We cheat because we can...

Many blame this cavalier attitude to cheating on lack of access to higher education, with top institutes reporting acceptance rates as low as 0.1 per cent. D.S. Rawat, Secretary-General of the Associated Chambers of Commerce and Industry (Assocham), claims Delhi University has raised its admission grade requirements to 100 per cent for some degree programmes. The organisation also found that a prospective student has a one-in-50 chance of securing a place at one of the 18 prestigious Indian Institutes of Technology (IITs).

This leads the rich to bribing their way in and others to cheating to level the playing field. “It is our democratic right!” the BBC quotes one, Pratap Singh, as saying. “Cheating is our birthright.”

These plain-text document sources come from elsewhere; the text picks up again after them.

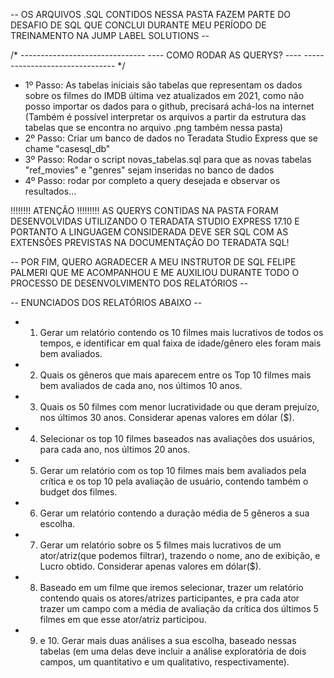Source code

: -- OS ARQUIVOS .SQL CONTIDOS NESSA PASTA FAZEM PARTE DO DESAFIO DE SQL QUE CONCLUI DURANTE MEU PERÍODO DE TREINAMENTO NA JUMP LABEL SOLUTIONS --


/* -------------------------------
   ---- COMO RODAR AS QUERYS? ----
   ------------------------------- */

- 1º Passo: As tabelas iniciais são tabelas que representam os dados sobre os filmes do IMDB última vez atualizados em 2021, como não posso importar os dados para o github, precisará achá-los na internet
		(Também é possível interpretar os arquivos a partir da estrutura das tabelas que se encontra no arquivo .png também nessa pasta)
- 2º Passo: Criar um banco de dados no Teradata Studio Express que se chame "casesql_db"
- 3º Passo: Rodar o script novas_tabelas.sql para que as novas tabelas "ref_movies" e "genres" sejam inseridas no banco de dados
- 4º Passo: rodar por completo a query desejada e observar os resultados...

!!!!!!!! ATENÇÃO !!!!!!!!!
AS QUERYS CONTIDAS NA PASTA FORAM DESENVOLVIDAS UTILIZANDO O TERADATA STUDIO EXPRESS 17.10 E PORTANTO A LINGUAGEM CONSIDERADA DEVE SER SQL COM AS EXTENSÕES PREVISTAS NA DOCUMENTAÇÃO DO TERADATA SQL!

-- POR FIM, QUERO AGRADECER A MEU INSTRUTOR DE SQL FELIPE PALMERI QUE ME ACOMPANHOU E ME AUXILIOU DURANTE TODO O PROCESSO DE DESENVOLVIMENTO DOS RELATÓRIOS --

-- ENUNCIADOS DOS RELATÓRIOS ABAIXO --

- 1. Gerar um relatório contendo os 10 filmes mais lucrativos de todos os tempos, e identificar em qual faixa de idade/gênero eles foram mais bem avaliados.

- 2. Quais os gêneros que mais aparecem entre os Top 10 filmes mais bem avaliados de cada ano, nos últimos 10 anos.

- 3. Quais os 50 filmes com menor lucratividade ou que deram prejuízo, nos últimos 30 anos. Considerar apenas valores em dólar ($).

- 4. Selecionar os top 10 filmes baseados nas avaliações dos usuários, para cada ano, nos últimos 20 anos.

- 5. Gerar um relatório com os top 10 filmes mais bem avaliados pela crítica e os top 10 pela avaliação de usuário, contendo também o budget dos filmes.

- 6. Gerar um relatório contendo a duração média de 5 gêneros a sua escolha.

- 7. Gerar um relatório sobre os 5 filmes mais lucrativos de um ator/atriz(que podemos filtrar), trazendo o nome, ano de exibição, e Lucro obtido. Considerar apenas valores em dólar($).

- 8. Baseado em um filme que iremos selecionar, trazer um relatório contendo quais os atores/atrizes participantes, e pra cada ator trazer um campo com a média de avaliação da crítica dos últimos 
     5 filmes em que esse ator/atriz participou.

- 9. e 10. Gerar mais duas análises a sua escolha, baseado nessas tabelas (em uma delas deve incluir a análise exploratória de dois campos, um quantitativo e um qualitativo, respectivamente).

Explains Arun Kumar, a professor at Jawaharlal Nehru University’s Centre for Economic Studies and Planning, “Today, there is no need or want to excel among students. They and their parents want degrees at any cost — not education,” he told the Hindustan Times.

Some educators identify flaws in the national education policy implemented in 2010 which coddles underperforming students and doesn’t train them to take tests. “They are used to passing [tests],” Madhukar Yadhav, the headmaster at Balmohan Vidyamandir, told the LA Times last year. “They don’t become accustomed to studying.”

According to Assocham, Indian higher education institutions and IITs lose $6 billion to $7 billion annually as more students opt to study abroad. It found that some 680,000 Indians went overseas last year for further education, up from 290,000 in 2013. “A minuscule number of them choose to return home,” the association says in a statement.

Digital strategy

Many educators are calling for the abolishment of rote-learning, which would eliminate widespread cheating since exams would test students’ grasp of concepts, rather than their memory. Others believe a push toward digitisation will mitigate the situation while also giving more students access to learning.

Concurrently, this strategy is more congruous with the digital lives millennials lead. Digital is the default in the global economy and exposing students to that will benefit India’s economy.

According to Tata Consultancy Services’ TCS GenY Survey 2014-15, Indian school students are rapidly adapting to digital lifestyles. “Today’s high-school students lead gadget-rich lifestyles, are heavy internet users and active on social media channels to stay well informed [about] current affairs and keep in touch with family and friends,” the recently published study states.

Sugata Mitra, Professor of Educational Technology at the School of Education, Communication and Language Sciences at Newcastle University, is an advocate of this strategy. “Let students use the internet in exams,” he has been quoted as saying while commenting on how to reform India’s education system.

“In doing so, the whole system would have to change. The kind of questions set in exams would have to change. You can’t ask, for example, simple factual questions, because they would be too easy to answer. The questions would have to be framed instead to probe students’ understanding of concepts and principles. Educators would also have to teach differently, just as officials would have to rethink the school curriculum.”

This thinking is in-line with the Modi government’s adoption of Digital India principles, initiated by the previous administration. “[Higher education institutions] must deploy technology to efficiently disseminate academic material to greater number of students, engage [stakeholders] through e-platforms and establish links with research and other academic institutions,” President Pranab Mukherjee said recently.

“Though India’s higher education [system] is the second-largest in the world, the enrolment rate of 20 per cent is not enough to improve future prospects of the youth and harness opportunities in an increasingly knowledge-intensive world.”